REV2: Fraudulent User Prediction in Rating Platforms

Rating platforms enable large-scale collection of user opinion about items(e.g., products or other users). However, untrustworthy users give fraudulent ratings for excessive monetary gains. In this paper, we present REV2, a system to identify such fraudulent users. We propose three interdependent intrinsic quality metrics---fairness of a user, reliability of a rating and goodness of a product. The fairness and reliability quantify the trustworthiness of a user and rating, respectively, and goodness quantifies the quality of a product. Intuitively, a user is fair if it provides reliable scores that are close to the goodness of products.
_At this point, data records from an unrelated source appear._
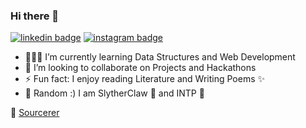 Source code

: ### Hi there 👋

<!--
**anmolkaur18/anmolkaur18** is a ✨ _special_ ✨ repository because its `README.md` (this file) appears on your GitHub profile.

Here are some ideas to get you started:
Projects and Hackathons
-->
[![linkedin badge](https://img.shields.io/badge/Anmol_Kaur-30302f?style=flat&logo=linkedin)](https://www.linkedin.com/in/anmol-kaur-04ba1b190)
[![instagram badge](https://img.shields.io/badge/AnmolKaur_-30302f?style=flat&logo=instagram)](https://www.instagram.com/realanmolkaur/)
<!--[![twitter badge](https://img.shields.io/badge/@_AnmolKaur_-30302f?style=flat&logo=twitter)](https://twitter.com/_AnmolKaur_) -->
<!-- [![medium badge](https://img.shields.io/badge/AnmolKaurMinhas_-30302f?style=flat&logo=medium)](https://medium.com/@anmolkaurminhas) -->

- 👩🏻‍💻 I’m currently learning Data Structures and Web Development
- 👯 I’m looking to collaborate on Projects and Hackathons 
- ⚡ Fun fact: I enjoy reading Literature and Writing Poems ✨
- 🌈 Random :) I am SlytherClaw 🧙 and INTP 🧐

🚀 [Sourcerer](https://sourcerer.io/anmolkaur18)<!-- and [Linktree](https://linktr.ee/anmolkaur) -->


 <!--
[![Anmol Kaur LinkedIn](https://img.shields.io/badge/LinkedIn-black?style=flat&logo=linkedin)](https://www.linkedin.com/in/anmol-kaur-04ba1b1907)
![](https://img.shields.io/twitter/follow/_AnmolKaur_?style=social)![](https://img.shields.io/twitter/follow/LearningAK__?style=social) 
-->
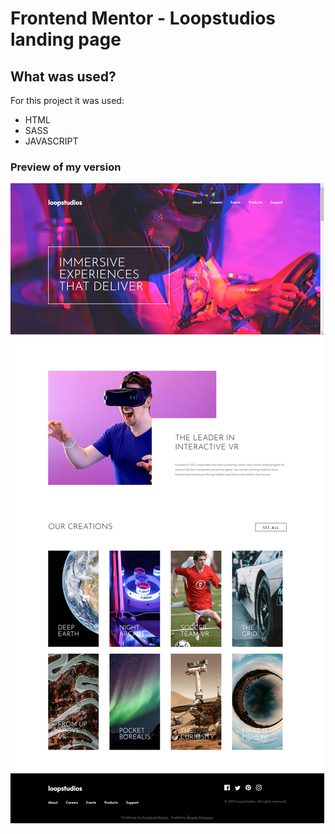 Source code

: # Frontend Mentor - Loopstudios landing page

## What was used?

For this project it was used:

- HTML
- SASS
- JAVASCRIPT

### Preview of my version

![project screenshot](./images/loopstudios-landingpage-screenshot.png) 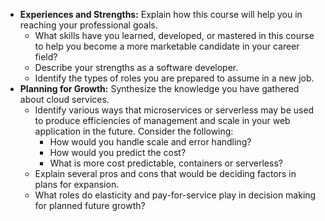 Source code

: - **Experiences and Strengths:** Explain how this course will help you in reaching your professional goals.
    - What skills have you learned, developed, or mastered in this course to help you become a more marketable candidate in your career field?
    - Describe your strengths as a software developer.
    - Identify the types of roles you are prepared to assume in a new job.
- **Planning for Growth:** Synthesize the knowledge you have gathered about cloud services.
    - Identify various ways that microservices or serverless may be used to produce efficiencies of management and scale in your web application in the future. Consider the following:
        - How would you handle scale and error handling?
        - How would you predict the cost?
        - What is more cost predictable, containers or serverless?
    - Explain several pros and cons that would be deciding factors in plans for expansion.
    - What roles do elasticity and pay-for-service play in decision making for planned future growth? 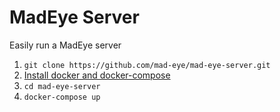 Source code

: # MadEye Server

Easily run a MadEye server

1. `git clone https://github.com/mad-eye/mad-eye-server.git`
2. [Install docker and docker-compose](https://docs.docker.com/compose/install/)
2. `cd mad-eye-server`
3. `docker-compose up`

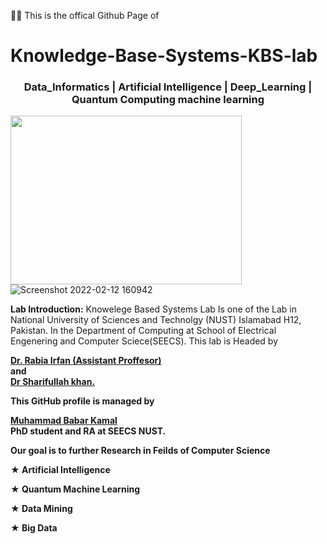 
🙋‍♀️ 
This is the offical Github Page of 
# Knowledge-Base-Systems-KBS-lab
<h3 align="center"> Data_Informatics | Artificial Intelligence | Deep_Learning | Quantum Computing machine learning </h3>

<img src="https://user-images.githubusercontent.com/20832374/155897677-0c6391cc-312f-4454-989b-53bdc1a74595.png" width="370" height="270">![Screenshot 2022-02-12 160942](https://user-images.githubusercontent.com/20832374/155897715-072b5aad-38ec-41e4-b903-075855a198bb.png)



**Lab Introduction:**
Knowelege Based Systems Lab Is one of the Lab in National University of Sciences and Technolgy (NUST) Islamabad H12, Pakistan. In the Department of Computing at School of Electrical Engenering and Computer Sciece(SEECS). This lab is Headed by 

<a href="https://scholar.google.com/citations?user=JKdMISAAAAAJ&hl=en"><b>Dr. Rabia Irfan (Assistant Proffesor)<br> </a> and <a href="https://scholar.google.com.pk/citations?user=fH1iosAAAAAJ&hl=en"><br>Dr Sharifullah khan.<br></a>
  
  
This GitHub profile is managed by 
  
  <a href="https://scholar.google.com.pk/citations?user=7ep2qYEAAAAJ&hl=en">
    <b>Muhammad Babar Kamal<br></a> PhD student and RA at SEECS NUST.
      

Our goal is to further Research in Feilds of Computer Science

★ Artificial Intelligence

★ Quantum Machine Learning

★ Data Mining

★ Big Data



<!--

**Here are some ideas to get you started:**

🙋‍♀️ A short introduction - what is your organization all about?
🌈 Contribution guidelines - how can the community get involved?
👩‍💻 Useful resources - where can the community find your docs? Is there anything else the community should know?
🍿 Fun facts - what does your team eat for breakfast?
🧙 Remember, you can do mighty things with the power of [Markdown](https://docs.github.com/github/writing-on-github/getting-started-with-writing-and-formatting-on-github/basic-writing-and-formatting-syntax)
-->
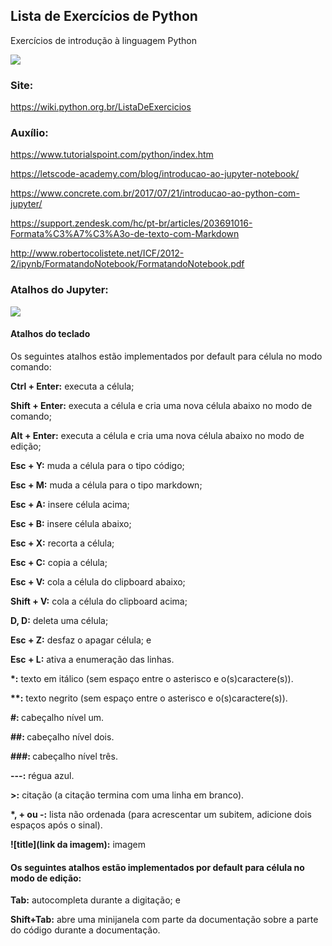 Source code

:## Lista de Exercícios de Python
Exercícios de introdução à linguagem Python

<img src="https://fiverr-res.cloudinary.com/images/q_auto,f_auto/gigs/114798028/original/36f0ca130873344ad0c2d2428b056e608e17ff9c/do-python-coding-and-jenkins-setup.png">


### Site:

https://wiki.python.org.br/ListaDeExercicios

### Auxílio:

https://www.tutorialspoint.com/python/index.htm

https://letscode-academy.com/blog/introducao-ao-jupyter-notebook/

https://www.concrete.com.br/2017/07/21/introducao-ao-python-com-jupyter/

https://support.zendesk.com/hc/pt-br/articles/203691016-Formata%C3%A7%C3%A3o-de-texto-com-Markdown

http://www.robertocolistete.net/ICF/2012-2/ipynb/FormatandoNotebook/FormatandoNotebook.pdf



### Atalhos do Jupyter:

<img src="https://conceitos.com/wp-content/uploads/geral/Atalho.jpg">

#### Atalhos do teclado

Os seguintes atalhos estão implementados por default para célula no modo comando:

<b>Ctrl + Enter:</b> executa a célula;

<b>Shift + Enter:</b> executa a célula e cria uma nova célula abaixo no modo de comando;

<b>Alt + Enter:</b> executa a célula e cria uma nova célula abaixo no modo de edição;

<b>Esc + Y:</b> muda a célula para o tipo código;

<b>Esc + M:</b> muda a célula para o tipo markdown;

<b>Esc + A:</b> insere célula acima;

<b>Esc + B:</b> insere célula abaixo;

<b>Esc + X:</b> recorta a célula;

<b>Esc + C:</b> copia a célula;

<b>Esc + V:</b> cola a célula do clipboard abaixo;

<b>Shift + V:</b> cola a célula do clipboard acima;

<b>D, D:</b> deleta uma célula;

<b>Esc + Z:</b> desfaz o apagar célula; e

<b>Esc + L:</b> ativa a enumeração das linhas.

<b>*:</b> texto em itálico (sem espaço entre o asterisco e o(s)caractere(s)).

<b>**:</b> texto negrito (sem espaço entre o asterisco e o(s)caractere(s)).

<b>#: </b> cabeçalho nível um.

<b>##: </b> cabeçalho nível dois.

<b>###: </b> cabeçalho nível três.

<b>---:</b> régua azul.

<b>>:</b> citação (a citação termina com uma linha em branco).

<b>*, + ou -:</b> lista não ordenada (para acrescentar um subitem, adicione dois espaços após o sinal).

<b>![title](link da imagem):</b> imagem


#### Os seguintes atalhos estão implementados por default para célula no modo de edição:

<b>Tab:</b> autocompleta durante a digitação; e

<b>Shift+Tab:</b> abre uma minijanela com parte da documentação sobre a parte do código durante a documentação.
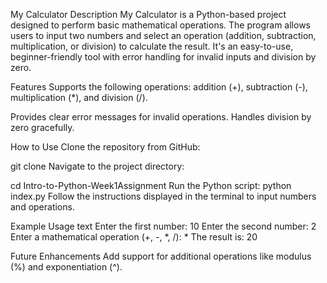 My Calculator
Description
My Calculator is a Python-based project designed to perform basic mathematical operations. The program allows users to input two numbers and select an operation (addition, subtraction, multiplication, or division) to calculate the result. It's an easy-to-use, beginner-friendly tool with error handling for invalid inputs and division by zero.

Features
Supports the following operations: addition (+), subtraction (-), multiplication (*), and division (/).

Provides clear error messages for invalid operations.
Handles division by zero gracefully.

How to Use
Clone the repository from GitHub:

git clone <repository-url>
Navigate to the project directory:

cd Intro-to-Python-Week1Assignment
Run the Python script:
python index.py
Follow the instructions displayed in the terminal to input numbers and operations.

Example Usage
text
Enter the first number: 10
Enter the second number: 2
Enter a mathematical operation (+, -, *, /): *
The result is: 20

Future Enhancements
Add support for additional operations like modulus (%) and exponentiation (^).
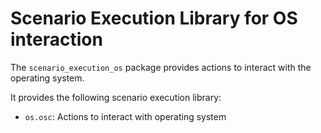 # Scenario Execution Library for OS interaction

The `scenario_execution_os` package provides actions to interact with the operating system.

It provides the following scenario execution library:

- `os.osc`: Actions to interact with operating system

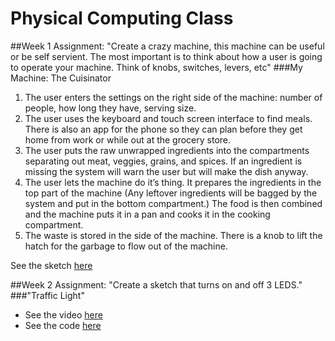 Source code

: # Physical Computing Class

##Week 1
Assignment: "Create a crazy machine, this machine can be useful or be self servient. The most important is to think about how a user is going to operate your machine. Think of knobs, switches, levers, etc"
###My Machine: The Cuisinator
1. The user enters the settings on the right side of the machine: number of people, how long they have, serving size.
2. The user uses the keyboard and touch screen interface to find meals. There is also an app for the phone so they can plan before they get home from work or while out at the grocery store.
3. The user puts the raw unwrapped ingredients into the compartments separating out meat, veggies, grains, and spices. If an ingredient is missing the system will warn the user but will make the dish anyway.
4. The user lets the machine do it’s thing. It prepares the ingredients in the top part of the machine (Any leftover ingredients will be bagged by the system and put in the bottom compartment.) The food is then combined and the machine puts it in a pan and cooks it in the cooking compartment.
5. The waste is stored in the side of the machine. There is a knob to lift the hatch for the garbage to flow out of the machine.

See the sketch [here](https://github.com/lwhitaker3/Physical-Computing/blob/master/Week1/cuisinator-01.png)


##Week 2
Assignment: "Create a sketch that turns on and off 3 LEDS."
###"Traffic Light"
* See the video [here](https://youtu.be/zY5be5Ik8AA)
* See the code [here](https://github.com/lwhitaker3/Physical-Computing/blob/master/Week2/traffic_light/traffic_light.ino)
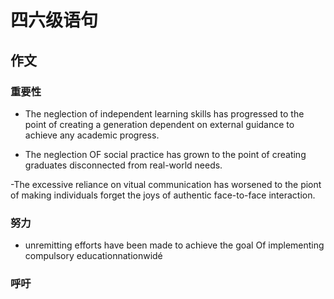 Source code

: # 四六级语句

## 作文

### 重要性


- The neglection of independent learning skills has progressed to the point of creating a generation dependent on external guidance to achieve any academic progress.

- The neglection OF social practice has grown to the point of creating graduates disconnected from real-world needs.

-The excessive reliance on vitual communication has worsened to the piont of making individuals forget the joys of authentic face-to-face interaction.


### 努力


- unremitting efforts have been made to achieve the goal Of implementing compulsory educationnationwidé    


### 呼吁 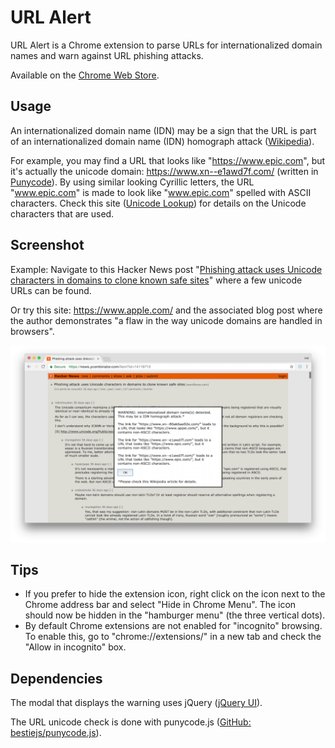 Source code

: # URL Alert

URL Alert is a Chrome extension to parse URLs for internationalized domain names and warn against URL phishing attacks.

Available on the [Chrome Web Store](https://chrome.google.com/webstore/detail/url-alert/pflncfgmhaeckfmdgogffkbjkkogjgkh).


## Usage

An internationalized domain name (IDN) may be a sign that the URL is part of an internationalized domain name (IDN) homograph attack ([Wikipedia](https://en.wikipedia.org/wiki/IDN_homograph_attack)).

For example, you may find a URL that looks like "https://www.еріс.com", but it's actually the unicode domain: https://www.xn--e1awd7f.com/ (written in [Punycode](https://en.wikipedia.org/wiki/Punycode)). 
By using similar looking Cyrillic letters, the URL "www.еріс.com" is made to look like "www.epic.com" spelled with ASCII characters.
Check this site ([Unicode Lookup](https://unicodelookup.com/#www.еріс.com/1)) for details on the Unicode characters that are used.


## Screenshot

Example: Navigate to this Hacker News post "[Phishing attack uses Unicode characters in domains to clone known safe sites](https://news.ycombinator.com/item?id=14119713)" where a few unicode URLs can be found.

Or try this site: https://www.аррӏе.com/ and the associated blog post where the author demonstrates "a flaw in the way unicode domains are handled in browsers".

![](/images/screenshot-url-alert.png?raw=true)


## Tips

- If you prefer to hide the extension icon, right click on the icon next to the Chrome address bar and select "Hide in Chrome Menu". The icon should now be hidden in the "hamburger menu" (the three vertical dots).
- By default Chrome extensions are not enabled for "incognito" browsing. To enable this, go to "chrome://extensions/" in a new tab and check the "Allow in incognito" box.

## Dependencies

The modal that displays the warning uses jQuery ([jQuery UI](https://jqueryui.com)).

The URL unicode check is done with punycode.js ([GitHub: bestiejs/punycode.js](https://github.com/bestiejs/punycode.js/)).




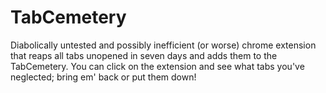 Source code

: # TabCemetery
Diabolically untested and possibly inefficient (or worse) chrome extension that reaps all tabs unopened in seven days and adds them to the TabCemetery. You can click on the extension and see what tabs you've neglected; bring em' back or put them down!

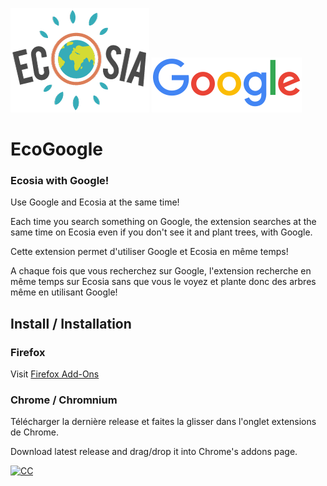 ![Ecosia](ecosia.png)
![Google](google.png)
# EcoGoogle
### Ecosia with Google!
Use Google and Ecosia at the same time!

Each time you search something on Google, the extension searches at the same time on Ecosia even if you don't see it and plant trees, with Google.


Cette extension permet d'utiliser Google et Ecosia en même temps!

A chaque fois que vous recherchez sur Google, l'extension recherche en même temps sur Ecosia sans que vous le voyez et plante donc des arbres même en utilisant Google!

## Install / Installation

### Firefox
Visit [Firefox Add-Ons](https://addons.mozilla.org/fr/firefox/addon/ecosiagoogle/)

### Chrome / Chromnium
Télécharger la dernière release et faites la glisser dans l'onglet extensions de Chrome.

Download latest release and drag/drop it into Chrome's addons page.


[![CC](https://i.creativecommons.org/l/by-nc-sa/4.0/88x31.png)](https://creativecommons.org/licenses/by-nc-sa/4.0/) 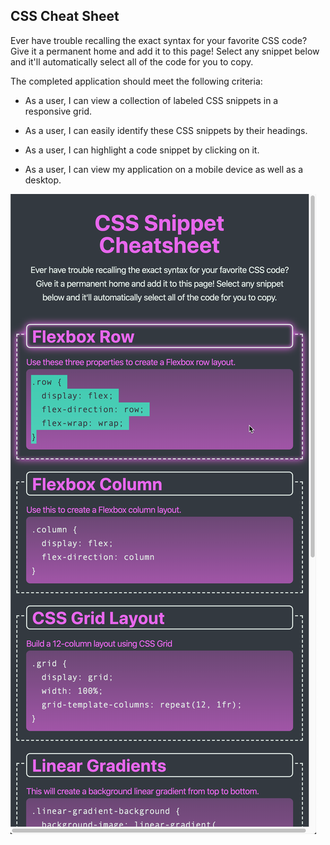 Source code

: 

## CSS Cheat Sheet

Ever have trouble recalling the exact syntax for your favorite CSS code? Give it a permanent home and add it to this page! Select any snippet below and it'll automatically select all of the code for you to copy.

The completed application should meet the following criteria:

* As a user, I can view a collection of labeled CSS snippets in a responsive grid.

* As a user, I can easily identify these CSS snippets by their headings.

* As a user, I can highlight a code snippet by clicking on it.

* As a user, I can view my application on a mobile device as well as a desktop.

![On a mobile device, the application displays one CSS code snippet per row.](./Images/03-app-mobile.png)

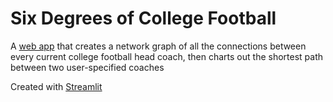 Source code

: # Six Degrees of College Football
A [web app](https://sixdegreesofcollegefootball.herokuapp.com/) that creates a network graph of all the connections between every current college football head coach, then charts out the shortest path between two user-specified coaches

Created with [Streamlit](https://www.streamlit.io/)
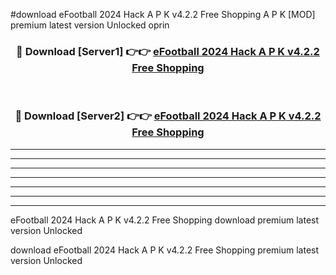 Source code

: #download eFootball 2024 Hack A P K v4.2.2 Free Shopping  A P K [MOD] premium latest version Unlocked oprin 



<div align="center">
<h3>🔴 Download [Server1] 👉👉 <a href="https://apkdownload2.web.app/">eFootball 2024 Hack A P K v4.2.2 Free Shopping </a></h3><br>

<h3>🔴 Download [Server2] 👉👉 <a href="https://apkdownload2.web.app/">eFootball 2024 Hack A P K v4.2.2 Free Shopping </a></h3>
</div>





----------------------------------------------------------

----------------------------------------------------------

----------------------------------------------------------

----------------------------------------------------------

----------------------------------------------------------

----------------------------------------------------------

----------------------------------------------------------

eFootball 2024 Hack A P K v4.2.2 Free Shopping  download premium latest version Unlocked

download eFootball 2024 Hack A P K v4.2.2 Free Shopping  premium latest version Unlocked
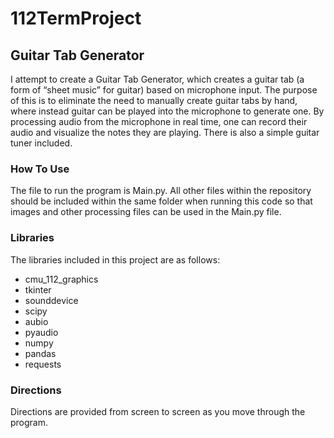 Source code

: # 112TermProject

## Guitar Tab Generator

I attempt to create a Guitar Tab Generator, which creates a guitar tab (a form of “sheet music” for guitar) based on microphone input. The purpose of this is to eliminate the need to manually create guitar tabs by hand, where instead guitar can be played into the microphone to generate one. By processing audio from the microphone in real time, one can record their audio and visualize the notes they are playing. There is also a simple guitar tuner included.

### How To Use

The file to run the program is Main.py. All other files within the repository should be included within the same folder when running this code so that images and other processing files can be used in the Main.py file. 

### Libraries

The libraries included in this project are as follows:

* cmu_112_graphics
* tkinter
* sounddevice
* scipy
* aubio
* pyaudio
* numpy
* pandas
* requests

### Directions

Directions are provided from screen to screen as you move through the program. 

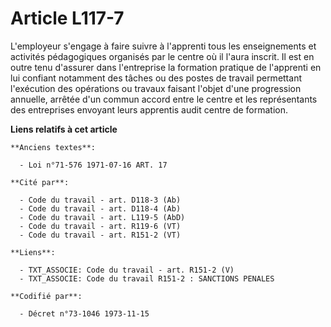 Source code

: # Article L117-7

L'employeur s'engage à faire suivre à l'apprenti tous les enseignements et activités pédagogiques organisés par le centre où
il l'aura inscrit. Il est en outre tenu d'assurer dans l'entreprise la formation pratique de l'apprenti en lui confiant
notamment des tâches ou des postes de travail permettant l'exécution des opérations ou travaux faisant l'objet d'une
progression annuelle, arrêtée d'un commun accord entre le centre et les représentants des entreprises envoyant leurs
apprentis audit centre de formation.

**Liens relatifs à cet article**

	**Anciens textes**:

	  - Loi n°71-576 1971-07-16 ART. 17

	**Cité par**:

	  - Code du travail - art. D118-3 (Ab)
	  - Code du travail - art. D118-4 (Ab)
	  - Code du travail - art. L119-5 (AbD)
	  - Code du travail - art. R119-6 (VT)
	  - Code du travail - art. R151-2 (VT)

	**Liens**:

	  - TXT_ASSOCIE: Code du travail - art. R151-2 (V)
	  - TXT_ASSOCIE: Code du travail R151-2 : SANCTIONS PENALES

	**Codifié par**:

	  - Décret n°73-1046 1973-11-15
We propose six axioms to establish the interdependency between the scores, and then, formulate a mutually recursive definition that satisfies these axioms. We extend the formulation to address cold start problem and incorporate behavior properties. We develop the REV2 algorithm to calculate these intrinsic quality scores for all users, ratings, and products. We show that this algorithm is guaranteed to converge and has linear time complexity. By conducting extensive experiments on five rating datasets, we show that REV2 outperforms nine existing algorithms in detecting fair and unfair users. We reported the 150 most unfair users in the Flipkart network to their review fraud investigators, and 127 users were identified as being fraudulent(84.6% accuracy). The REV2 algorithm is being deployed at Flipkart.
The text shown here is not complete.